Pada tahun 1968, waktu Dewan Kesenian Jakarta (DKJ) didirikan Gubernur DKI Ali Sadikin, Arief Budiman menjadi salah satu anggota pendiri DKJ bersama sejumlah tokoh besar di bidang sastra, seperti Ajib Rosidi. Lewat DKJ para seniman mendapat tempat berkreasi di Taman Ismail Marzuki (TIM). Arief Budiman bersama DKJ memberi jaminan kebebasan berekspresi bagi para seniman dan sastrawan Indonesia di TIM, sesuatu yang sangat berharga pada masa ketika Indonesia baru keluar dari tekanan pemerintahan otoriter Orde Lama.

Pada tahun 1968, terjadilah kehebohan besar dunia kritik sastra Indonesia. Kehebohan berlanjut dalam sebuah forum diskusi, bernama “Diskusi Kritik Sastra” yang berlangsung pada 31 Oktober 1968 di Jakarta. Dalam forum itu Arief Budiman bersama Goenawan Mohammad menggugat dominasi kritik sastra analitis (kritik strukturalisme) yang digunakan para akademisi sastra Indonesia yang dimotori para dosen Fakultas Sastra Universitas Indonesia (FS-UI). Arief Budiman bersama Goenawan Mohammad menandinginya dengan jenis kritik sastra baru dengan nama Metode Ganzheit (Gestalt). Dari pihak akademisi FS-UI sebagai lawan diskusi adalah J.U. Nasution, S. Effendi, Saleh Saad, M.S. Hutagalung, Boen S. Oermarjati, dan Lukman Ali, yang kemudian menamakan jenis kritik sastra mereka sebagai Kritik Sastra Aliran Rawamangun. 

 
Aliran Rawamangun berpandangan, karya sastra terdiri atas unsur-usur pembentuknya, disebut unsur intrinsik. Alat bedah yang dipakai adalah teori strukturalisme dan berbagai teori sastra lain yang berasal dari Barat. Sebaliknya, Metode Kritik Ganzheit (Gestalt) berpandangan sebaliknya, bahwa karya sastra adalah satu-kesatuan, sebuah totalitas, tidak bisa dipisah-pisahkan. Sebuah totalitas bukanlah penjumlahan dari unsur-unsur pembentuknya.

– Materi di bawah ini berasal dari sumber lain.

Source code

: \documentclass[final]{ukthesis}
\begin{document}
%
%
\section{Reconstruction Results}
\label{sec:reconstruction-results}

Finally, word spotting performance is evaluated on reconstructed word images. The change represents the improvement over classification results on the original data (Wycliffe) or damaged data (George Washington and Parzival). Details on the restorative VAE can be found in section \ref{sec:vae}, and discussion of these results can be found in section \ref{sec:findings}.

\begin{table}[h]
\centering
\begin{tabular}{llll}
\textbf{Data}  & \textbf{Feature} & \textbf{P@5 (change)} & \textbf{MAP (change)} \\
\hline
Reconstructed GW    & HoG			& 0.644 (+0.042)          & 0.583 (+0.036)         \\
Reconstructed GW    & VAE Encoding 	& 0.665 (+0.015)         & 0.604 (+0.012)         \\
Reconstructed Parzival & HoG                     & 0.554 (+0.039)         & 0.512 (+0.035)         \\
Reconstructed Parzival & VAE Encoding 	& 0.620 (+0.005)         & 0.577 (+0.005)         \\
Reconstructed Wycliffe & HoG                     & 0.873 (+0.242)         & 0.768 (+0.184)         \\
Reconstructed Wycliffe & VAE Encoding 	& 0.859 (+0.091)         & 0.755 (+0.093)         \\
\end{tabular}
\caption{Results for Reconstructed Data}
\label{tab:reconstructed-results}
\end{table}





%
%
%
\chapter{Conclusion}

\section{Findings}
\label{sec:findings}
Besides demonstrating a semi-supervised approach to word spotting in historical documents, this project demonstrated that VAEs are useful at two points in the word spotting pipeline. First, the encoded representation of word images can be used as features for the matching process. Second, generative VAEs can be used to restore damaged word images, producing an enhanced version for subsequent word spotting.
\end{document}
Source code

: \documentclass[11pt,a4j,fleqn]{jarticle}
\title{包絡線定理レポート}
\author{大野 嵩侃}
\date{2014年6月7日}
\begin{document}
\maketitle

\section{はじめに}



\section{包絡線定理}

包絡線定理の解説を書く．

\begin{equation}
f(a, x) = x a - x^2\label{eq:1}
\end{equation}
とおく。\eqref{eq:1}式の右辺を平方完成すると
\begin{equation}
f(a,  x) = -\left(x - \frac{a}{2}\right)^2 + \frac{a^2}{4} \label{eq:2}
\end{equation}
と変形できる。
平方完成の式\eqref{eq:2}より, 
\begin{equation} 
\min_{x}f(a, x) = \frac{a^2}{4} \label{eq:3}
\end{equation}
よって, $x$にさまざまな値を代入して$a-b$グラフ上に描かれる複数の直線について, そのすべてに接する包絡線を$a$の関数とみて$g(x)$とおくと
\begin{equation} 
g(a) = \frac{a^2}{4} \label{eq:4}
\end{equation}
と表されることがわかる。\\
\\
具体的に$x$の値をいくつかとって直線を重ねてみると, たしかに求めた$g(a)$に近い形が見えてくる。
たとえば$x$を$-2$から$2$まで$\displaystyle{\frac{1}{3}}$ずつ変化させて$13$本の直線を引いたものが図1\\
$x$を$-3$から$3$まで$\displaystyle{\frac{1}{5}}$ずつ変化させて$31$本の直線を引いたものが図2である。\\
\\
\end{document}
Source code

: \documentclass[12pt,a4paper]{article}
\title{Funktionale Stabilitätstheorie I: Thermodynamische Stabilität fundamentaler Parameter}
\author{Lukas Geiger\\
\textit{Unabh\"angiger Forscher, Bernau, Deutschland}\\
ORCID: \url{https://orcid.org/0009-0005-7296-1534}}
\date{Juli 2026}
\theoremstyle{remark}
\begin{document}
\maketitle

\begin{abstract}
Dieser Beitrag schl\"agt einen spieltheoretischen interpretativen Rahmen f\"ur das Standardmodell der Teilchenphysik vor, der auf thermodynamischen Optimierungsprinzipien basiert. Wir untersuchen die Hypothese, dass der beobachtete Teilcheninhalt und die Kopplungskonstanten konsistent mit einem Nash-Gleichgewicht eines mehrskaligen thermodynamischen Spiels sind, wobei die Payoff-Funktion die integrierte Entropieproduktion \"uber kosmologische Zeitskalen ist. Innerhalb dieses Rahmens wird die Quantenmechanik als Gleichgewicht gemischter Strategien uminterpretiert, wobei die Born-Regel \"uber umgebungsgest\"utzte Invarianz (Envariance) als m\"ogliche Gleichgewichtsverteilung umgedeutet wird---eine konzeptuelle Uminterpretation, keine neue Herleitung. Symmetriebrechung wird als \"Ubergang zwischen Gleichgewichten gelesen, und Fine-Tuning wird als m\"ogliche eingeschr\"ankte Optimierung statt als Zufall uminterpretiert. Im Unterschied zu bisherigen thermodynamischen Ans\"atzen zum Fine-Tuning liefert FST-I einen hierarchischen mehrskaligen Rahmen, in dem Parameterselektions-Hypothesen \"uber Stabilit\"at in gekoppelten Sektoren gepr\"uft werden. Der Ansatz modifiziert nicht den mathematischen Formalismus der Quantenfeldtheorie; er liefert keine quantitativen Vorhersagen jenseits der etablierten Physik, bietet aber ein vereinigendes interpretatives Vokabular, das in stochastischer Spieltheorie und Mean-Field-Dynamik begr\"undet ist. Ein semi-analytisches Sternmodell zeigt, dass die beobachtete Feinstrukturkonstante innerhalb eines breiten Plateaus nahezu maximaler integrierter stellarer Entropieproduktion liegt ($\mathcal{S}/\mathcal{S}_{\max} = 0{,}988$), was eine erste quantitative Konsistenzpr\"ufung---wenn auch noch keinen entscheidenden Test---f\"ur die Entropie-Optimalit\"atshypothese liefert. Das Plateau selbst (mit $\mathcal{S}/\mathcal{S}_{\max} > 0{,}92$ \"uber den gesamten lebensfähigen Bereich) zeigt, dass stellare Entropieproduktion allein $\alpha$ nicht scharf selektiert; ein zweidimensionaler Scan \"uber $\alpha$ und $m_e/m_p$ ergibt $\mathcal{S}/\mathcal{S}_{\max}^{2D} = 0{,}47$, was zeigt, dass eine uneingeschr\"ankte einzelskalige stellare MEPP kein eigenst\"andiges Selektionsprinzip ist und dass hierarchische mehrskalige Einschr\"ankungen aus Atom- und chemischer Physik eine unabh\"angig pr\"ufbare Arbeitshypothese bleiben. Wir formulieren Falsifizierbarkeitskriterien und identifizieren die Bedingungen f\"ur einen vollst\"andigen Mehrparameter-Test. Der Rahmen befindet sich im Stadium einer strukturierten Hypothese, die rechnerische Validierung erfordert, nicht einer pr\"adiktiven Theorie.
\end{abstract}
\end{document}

Perdebatan seru kedua aliran kritik sastra itu berlangsung selama beberapa tahun kemudian sampai awal 1970. Seluruh perdebatan itu kemudian dibukukan Lukman Ali (Ed) dengan judul Tentang Kritik Sastra: Sebuah Diskusi (Jakarta: Pusat Pembinaan dan Pengembangan Bahasa, 1978). 

Arief Budiman sendiri sebelumnya telah menerapkan Metode Kritik Ganzheit ini dalam menganalisis puisi-puisi Chairil Anwar sebagai skripsi sarjananya di Fakultas Psikologi Universitas Indonesia. Skripsi itu kemudian diterbitkan menjadi buku dengan judul Chairil Anwar, Sebuah Pertemuan (Jakarta: Pustaka Jaya, 1976).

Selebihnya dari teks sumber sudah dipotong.